Face au massacre incessant des requins pour produire la fameuse soupe d’ailerons, dont la consommation grandissante inquiète, de plus en plus de voix s’élèvent pour tenter d’endiguer le phénomène et rompre avec l’inefficacité des campagnes militaires passées.
La soupe aux ailerons de requin est un met raffiné traditionnel pour les Chinois qui en sont les principaux consommateurs. Bien que longtemps considéré comme trop coûteux pour la population, le développement économique de la Chine et donc l’accroissement des richesses, a provoqué une envolée du marché de l’aileron de requin.
Le poids des traditions
De critique, la situation est devenue dramatique, avec près de 38 millions d’animaux tués chaque année et 11 espèces sur 21 menacées d’extinction. La tuerie s’accompagne en plus d’un jeu de massacre, puisque la méthode utilisée, appelée « finning », consiste à couper les nageoires dorsales, caudales et pectorales du requin encore vivant et de le rejeter à la mer où, incapable de se mouvoir, il finit par mourir d’une lente asphyxie.
Si, pour autant, la soupe d’aileron présentait une qualité gustative exceptionnelle et incomparable à défaut d’être justifiée, la tuerie pourrait s’expliquer. Malheureusement non, quiconque à goûté cette soupe le dira : son goût est proche du néant. L’aileron n’apporte que de la substance au breuvage, qui est rendu savoureux uniquement grâce au bouillon. Même les Chinois en conviennent. Triste réalité quand on sait que les apports nutritifs ne sont pas meilleurs, un aileron étant a peu près aussi nourrissant que du vermicelle de soja.
Il est grand temps d’agir
La vérité se trouve donc ailleurs : la soupe d’aileron est un plat traditionnel chinois, servi le plus souvent à l’occasion des mariages. Servir ce met à trois cent convives est un signe de richesse et de respect.
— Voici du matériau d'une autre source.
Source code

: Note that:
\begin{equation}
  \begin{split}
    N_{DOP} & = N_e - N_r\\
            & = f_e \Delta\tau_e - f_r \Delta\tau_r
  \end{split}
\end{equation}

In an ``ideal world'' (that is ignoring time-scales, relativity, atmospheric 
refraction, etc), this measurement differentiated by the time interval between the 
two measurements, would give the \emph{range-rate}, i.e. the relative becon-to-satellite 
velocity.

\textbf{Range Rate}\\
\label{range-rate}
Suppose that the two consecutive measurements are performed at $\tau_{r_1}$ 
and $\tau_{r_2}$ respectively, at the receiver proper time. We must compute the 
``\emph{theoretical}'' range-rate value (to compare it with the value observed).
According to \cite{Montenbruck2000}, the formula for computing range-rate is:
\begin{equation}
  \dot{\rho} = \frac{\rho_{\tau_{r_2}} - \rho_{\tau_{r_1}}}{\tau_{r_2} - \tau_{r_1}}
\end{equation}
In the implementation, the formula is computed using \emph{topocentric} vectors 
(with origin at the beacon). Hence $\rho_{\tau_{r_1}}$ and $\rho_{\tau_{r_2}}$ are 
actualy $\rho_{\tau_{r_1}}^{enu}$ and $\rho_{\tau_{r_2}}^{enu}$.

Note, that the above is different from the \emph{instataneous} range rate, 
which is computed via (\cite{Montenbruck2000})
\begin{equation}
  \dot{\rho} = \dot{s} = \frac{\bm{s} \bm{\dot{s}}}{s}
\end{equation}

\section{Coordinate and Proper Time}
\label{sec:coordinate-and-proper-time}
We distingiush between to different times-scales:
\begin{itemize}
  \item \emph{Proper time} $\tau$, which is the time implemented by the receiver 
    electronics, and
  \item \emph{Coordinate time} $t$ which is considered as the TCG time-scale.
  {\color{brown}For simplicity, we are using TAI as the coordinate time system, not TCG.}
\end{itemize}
Dès lors, très peu de familles chinoises se passent de cet ingrédient dans l’organisation de grands banquets. Paradoxe supplémentaire, la jeunesse chinoise ne connaît pas l’histoire de cette coutume très ancienne et ne présente la soupe que « parce que ça fait bien ».
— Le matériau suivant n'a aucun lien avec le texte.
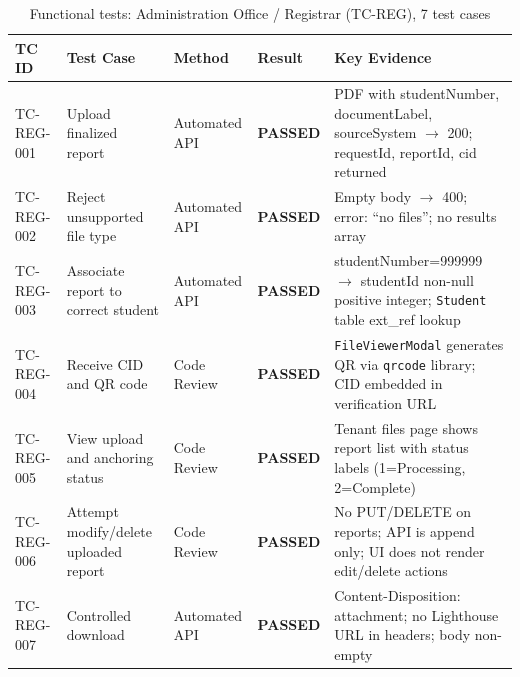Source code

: \begin{table}[H]
  \centering
  \smalltable
  \footnotesize
  {%
  \setlength{\tabcolsep}{4pt}
  \renewcommand{\arraystretch}{1.3}
  \begin{tabular}{|>{\raggedright\arraybackslash}p{}|
                  >{\raggedright\arraybackslash}p{}|
                  >{\raggedright\arraybackslash}p{}|
                  >{\centering\arraybackslash}p{}|
                  >{\raggedright\arraybackslash}p{}|}
    \hline
    \textbf{TC ID} & \textbf{Test Case} & \textbf{Method} & \textbf{Result} & \textbf{Key Evidence} \\
    \hline\hline
    TC-REG-001 & Upload finalized report & Automated API & \textbf{PASSED} & PDF with studentNumber, documentLabel, sourceSystem $\rightarrow$ 200; requestId, reportId, cid returned \\
    \hline
    TC-REG-002 & Reject unsupported file type & Automated API & \textbf{PASSED} & Empty body $\rightarrow$ 400; error: ``no files''; no results array \\
    \hline
    TC-REG-003 & Associate report to correct student & Automated API & \textbf{PASSED} & studentNumber=999999 $\rightarrow$ studentId non-null positive integer; \texttt{Student} table ext\_ref lookup \\
    \hline
    TC-REG-004 & Receive CID and QR code & Code Review & \textbf{PASSED} & \texttt{FileViewerModal} generates QR via \texttt{qrcode} library; CID embedded in verification URL \\
    \hline
    TC-REG-005 & View upload and anchoring status & Code Review & \textbf{PASSED} & Tenant files page shows report list with status labels (1=Processing, 2=Complete) \\
    \hline
    TC-REG-006 & Attempt modify/delete uploaded report & Code Review & \textbf{PASSED} & No PUT/DELETE on reports; API is append only; UI does not render edit/delete actions \\
    \hline
    TC-REG-007 & Controlled download & Automated API & \textbf{PASSED} & Content-Disposition: attachment; no Lighthouse URL in headers; body non-empty \\
    \hline
  \end{tabular}
  }%
  \captionsetup{type=table}
  \caption{Functional tests: Administration Office / Registrar (TC-REG), 7 test cases}
  \label{tab:func-reg}
\end{table}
Jusqu’ici les multiples campagnes militantes visant à dénoncer et faire reculer le marché de l’aileron de requin ont toutes échouées. Les raisons sont rapidement devenue évidentes : les asiatiques ne veulent pas qu’on leur fasse la leçon et encore moins la recevoir d’Occidentaux qui ne partagent ni ne comprennent leurs coutumes. A priori, les Français n’arrêteront pas de manger du foie gras sous prétexte que gaver des oies choque la morale des étrangers.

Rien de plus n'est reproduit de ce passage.